--- Problem to solve ---
State the number of lines with "Write" in the listing, leaving out everything else.

+ + +

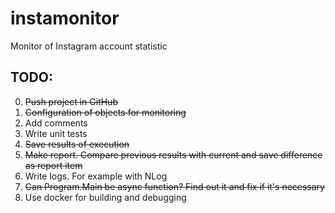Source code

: # instamonitor
Monitor of Instagram account statistic

TODO:
-----
0. ~~Push project in GitHub~~
1. ~~Configuration of objects for monitoring~~
2. Add comments
3. Write unit tests
4. ~~Save results of execution~~
5. ~~Make report. Compare previous results with current and save difference as report item~~
6. Write logs. For example with NLog
7. ~~Can Program.Main be async function? Find out it and fix if it's necessary~~
8. Use docker for building and debugging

+ + +

--- Response below ---
2